UK and Canadian troops stand guard at Kabul airport, where thousands of people are hoping to board flights out of Afghanistan following the Taliban takeover. Photo: AFP
UK and Canadian troops stand guard at Kabul airport, where thousands of people are hoping to board flights out of Afghanistan following the Taliban takeover. Photo: AFP
UK and Canadian troops stand guard at Kabul airport, where thousands of people are hoping to board flights out of Afghanistan following the Taliban takeover. Photo: AFP
UK and Canadian troops stand guard at Kabul airport, where thousands of people are hoping to board flights out of Afghanistan following the Taliban takeover. Photo: AFP

Taliban: no extension to deadline for foreign troop withdrawal


Mina Aldroubi
  • English
  • Arabic

Follow the latest updates on Afghanistan here

The deadline for foreign troops to withdraw from Afghanistan will not be extended beyond the current deadline of August 31, a Taliban official has said.

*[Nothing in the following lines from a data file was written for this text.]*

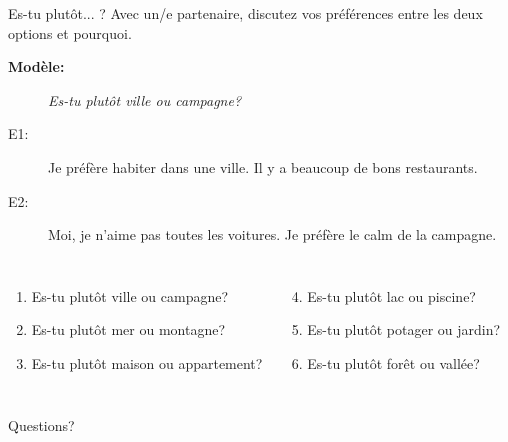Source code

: \documentclass{beamer}
\begin{document}
  \begin{frame}{Es-tu plutôt... ?}
    Avec un/e partenaire, discutez vos préférences entre les deux options et pourquoi.
    \begin{description}
      \item[\textbf{Modèle:}] \textit{Es-tu plutôt ville ou campagne?}
      \item[E1:] Je préfère habiter dans une ville. Il y a beaucoup de bons restaurants.
      \item[E2:] Moi, je n'aime pas toutes les voitures. Je préfère le calm de la campagne.
    \end{description}
    \begin{columns}[t]
        \begin{enumerate}
          \item Es-tu plutôt ville ou campagne?
          \item Es-tu plutôt mer ou montagne?
          \item Es-tu plutôt maison ou appartement?
        \end{enumerate}
        \begin{enumerate}
          \setcounter{enumi}{3}
          \item Es-tu plutôt lac ou piscine?
          \item Es-tu plutôt potager ou jardin?
          \item Es-tu plutôt forêt ou vallée?
        \end{enumerate}
    \end{columns}
  \end{frame}

  \begin{frame}{}
    \begin{center}
      \Large Questions?
    \end{center}
  \end{frame}
\end{document}
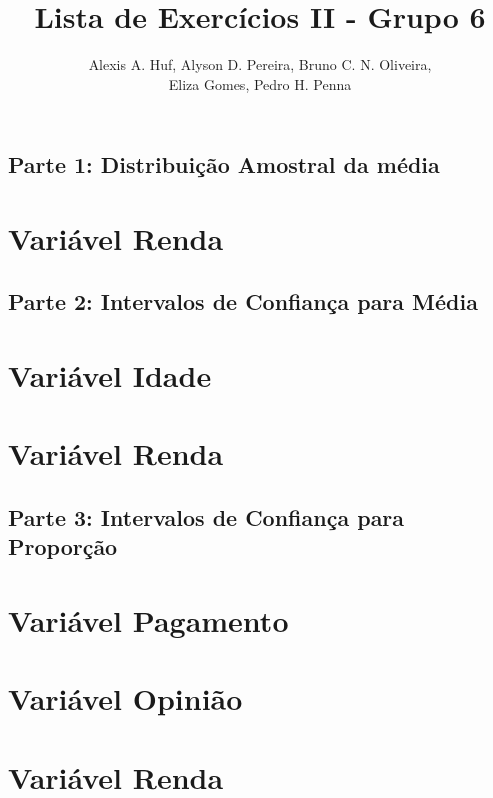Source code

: \documentclass[10pt,a4paper,oneside]{article}
\author{%
	Alexis A. Huf, %
	Alyson D. Pereira, %
	Bruno C. N. Oliveira,\\%
	Eliza Gomes, %
	Pedro H. Penna
	}
\title{Lista de Exercícios II - Grupo 6}
\begin{document}
\maketitle

\begin{center}
	\section*{Parte 1: Distribuição Amostral da média}
\end{center}

\section{Variável Renda}
\label{questao:1}


\begin{center}
	\section*{Parte 2: Intervalos de Confiança para Média}
\end{center}

\section{Variável Idade}
\label{questao:2}


\section{Variável Renda}
\label{questao:3}


\begin{center}
	\section*{Parte 3: Intervalos de Confiança para Proporção}
\end{center}

\section{Variável Pagamento}
\label{questao:4}


\section{Variável Opinião}
\label{questao:5}


\section{Variável Renda}
\label{questao:6}

\end{document}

The US has suggested that its forces may have to remain in the country beyond that date to fly Americans out of the capital Kabul.

But the Taliban are opposed to any delay spokesman and spokesman Suhail Shaheen said there would be consequences if foreign forces stayed longer.

“It's a red line. US President Joe Biden announced that on 31 August they would withdraw all their military forces, so if they extend it that means they are extending occupation while there is no need for that,” he told Sky News on Sunday.

“If the US or UK were to seek additional time to continue evacuations, the answer is no. Or there would be consequences.

“It will create mistrust between us. If they are intent on continuing the occupation, it will provoke a reaction."

Since the Taliban seized control of the country on August 15, Washington and its allies have flown about 28,000 people out of Afghanistan.

The US military has said it can fly more than 9,000 people out of Kabul every day.

The US has either flown or aided efforts to take about 42,000 people out of Afghanistan since the end of July, the official said.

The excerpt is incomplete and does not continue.